Amethyst of Youth

Ann M. Pratley


Rated: 5.00 of 5 stars
5.00 ·
[?] · 1 ratings · Published: 01 Jun 2017

Amethyst of Youth by Ann M. Pratley
The youngest member of the Stonewarden family, Charlotte (Charlie), is 18 years old. As with everyone in her family when they reach that age, she's been told that when she turns 19, she'll be recruited into the family business. She has her warning that she has one year to do anything else she wishes to do - travel, study, work. Whatever she wants to do, she has 365 days to do it. On her next birthday, her life will effectively stop being her own.

But Charlie wants nothing to do with the business. The youngest of six, with five older brothers, she wants a different life. Maybe if the family business was something normal like a retail shop or a business centred around trade, she'd feel differently. There are people who say that her family's long term history of robbing from the rich and providing to the poor is a good thing. To her, all she can see is that they are thieves. Plain and simple.

Her view is further secured when she and her older brother, Max, are shot at in a local supermarket. Seeing Max lying in blood and later lying unmoving in hospital in a coma, pushes her further in her resolve to find a way to not take part in the activities of her father and brothers.

At the shootout she is saved by a checkout operator, Ash. Whilst building their friendship Charlie will learn things about her family that she didn't particularly wish to know. She will hear more and more that she can't share with Ash, and the more she learns, the wider the gap will become.

In years she's young, but having lost her mother when she was only 9 years old, Charlie has an older soul. The possibilities she'll be presented with during her one final year of her own, will push her in her considerations of how she really wants her life to be.

She wants one thing. Her strict ex-military father wants another. The dynamics of her new friendship will pull her in a third direction.

How will she chose what's right for her? And what would she have to do to break free from the chains that she can see her father wants to place around her for the rest of her life?


~~ About the Forbidden Conflicts series:
Welcome to the world of jewel thieves.
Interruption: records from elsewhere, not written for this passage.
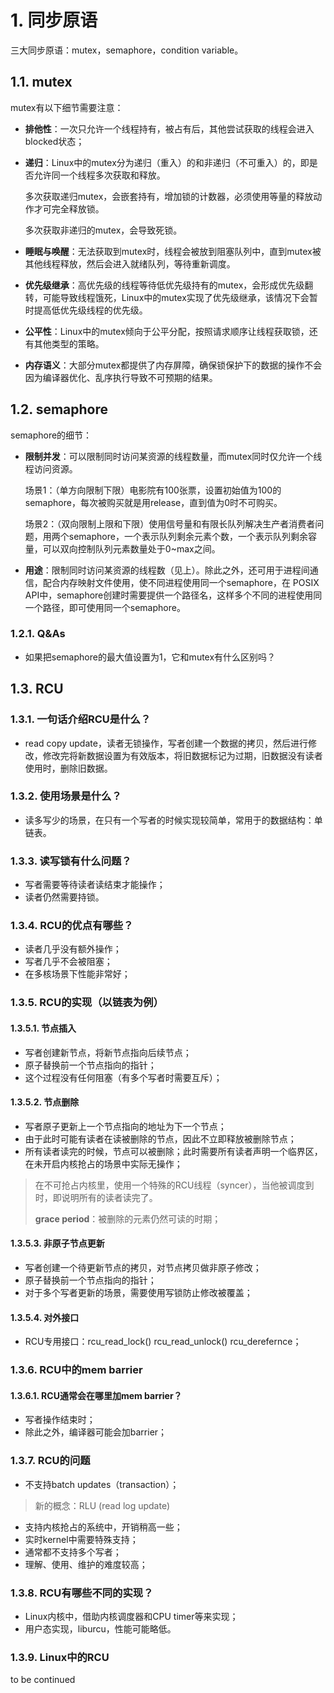 # 1. 同步原语

三大同步原语：mutex，semaphore，condition variable。

## 1.1. mutex
mutex有以下细节需要注意：
- **排他性**：一次只允许一个线程持有，被占有后，其他尝试获取的线程会进入blocked状态；
- **递归**：Linux中的mutex分为递归（重入）的和非递归（不可重入）的，即是否允许同一个线程多次获取和释放。

  多次获取递归mutex，会嵌套持有，增加锁的计数器，必须使用等量的释放动作才可完全释放锁。

  多次获取非递归的mutex，会导致死锁。
- **睡眠与唤醒**：无法获取到mutex时，线程会被放到阻塞队列中，直到mutex被其他线程释放，然后会进入就绪队列，等待重新调度。
- **优先级继承**：高优先级的线程等待低优先级持有的mutex，会形成优先级翻转，可能导致线程饿死，Linux中的mutex实现了优先级继承，该情况下会暂时提高低优先级线程的优先级。
- **公平性**：Linux中的mutex倾向于公平分配，按照请求顺序让线程获取锁，还有其他类型的策略。
- **内存语义**：大部分mutex都提供了内存屏障，确保锁保护下的数据的操作不会因为编译器优化、乱序执行导致不可预期的结果。

## 1.2. semaphore
semaphore的细节：
- **限制并发**：可以限制同时访问某资源的线程数量，而mutex同时仅允许一个线程访问资源。

  场景1：（单方向限制下限）电影院有100张票，设置初始值为100的semaphore，每次被购买就是用release，直到值为0时不可购买。

  场景2：（双向限制上限和下限）使用信号量和有限长队列解决生产者消费者问题，用两个semaphore，一个表示队列剩余元素个数，一个表示队列剩余容量，可以双向控制队列元素数量处于0~max之间。
- **用途**：限制同时访问某资源的线程数（见上）。除此之外，还可用于进程间通信，配合内存映射文件使用，使不同进程使用同一个semaphore，在 POSIX API中，semaphore创建时需要提供一个路径名，这样多个不同的进程使用同一个路径，即可使用同一个semaphore。

### 1.2.1. Q\&As
- 如果把semaphore的最大值设置为1，它和mutex有什么区别吗？

## 1.3. RCU

### 1.3.1. 一句话介绍RCU是什么？
- read copy update，读者无锁操作，写者创建一个数据的拷贝，然后进行修改，修改完将新数据设置为有效版本，将旧数据标记为过期，旧数据没有读者使用时，删除旧数据。

### 1.3.2. 使用场景是什么？
- 读多写少的场景，在只有一个写者的时候实现较简单，常用于的数据结构：单链表。

### 1.3.3. 读写锁有什么问题？
- 写者需要等待读者读结束才能操作；
- 读者仍然需要持锁。

### 1.3.4. RCU的优点有哪些？
- 读者几乎没有额外操作；
- 写者几乎不会被阻塞；
- 在多核场景下性能非常好；

### 1.3.5. RCU的实现（以链表为例）

#### 1.3.5.1. 节点插入
- 写者创建新节点，将新节点指向后续节点；
- 原子替换前一个节点指向的指针；
- 这个过程没有任何阻塞（有多个写者时需要互斥）；

#### 1.3.5.2. 节点删除
- 写者原子更新上一个节点指向的地址为下一个节点；
- 由于此时可能有读者在读被删除的节点，因此不立即释放被删除节点；
- 所有读者读完的时候，节点可以被删除；此时需要所有读者声明一个临界区，在未开启内核抢占的场景中实际无操作；
> 在不可抢占内核里，使用一个特殊的RCU线程（syncer），当他被调度到时，即说明所有的读者读完了。
> 
> **grace period**：被删除的元素仍然可读的时期；

#### 1.3.5.3. 非原子节点更新
- 写者创建一个待更新节点的拷贝，对节点拷贝做非原子修改；
- 原子替换前一个节点指向的指针；
- 对于多个写者更新的场景，需要使用写锁防止修改被覆盖；

#### 1.3.5.4. 对外接口
- RCU专用接口：rcu_read_lock() rcu_read_unlock() rcu_derefernce；

### 1.3.6. RCU中的mem barrier

#### 1.3.6.1. RCU通常会在哪里加mem barrier？
- 写者操作结束时；
- 除此之外，编译器可能会加barrier；

### 1.3.7. RCU的问题
- 不支持batch updates（transaction）；
> 新的概念：RLU (read log update)
- 支持内核抢占的系统中，开销稍高一些；
- 实时kernel中需要特殊支持；
- 通常都不支持多个写者；
- 理解、使用、维护的难度较高；

### 1.3.8. RCU有哪些不同的实现？
- Linux内核中，借助内核调度器和CPU timer等来实现；
- 用户态实现，liburcu，性能可能略低。

### 1.3.9. Linux中的RCU
to be continued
On the one side is the Stonewarden family. Rich in technology and military training, they love the challenge of planning and executing high scale jewel heists. They don't do small time crime. They aim big. They do big. Then they turn things around and use their scores to help people at the lower end of the social spectrum. They are, some might say, a modern take on Robin Hood.

In contrast is the Leadbetters. They do no large jobs so glamorous as large scale heists. They do nothing so noble as pass their spoils on to people less fortunate than themselves. Their family lives as generations always have, surviving on simple theft.

Although as different as two families could be, underlying they do have two things in common. They both want the gems of the city. And they both are beginning to question if the way their individual families have always lived, really is any way to truly appreciate life.

Stonewardens versus the Leadbetters … which side will YOU choose?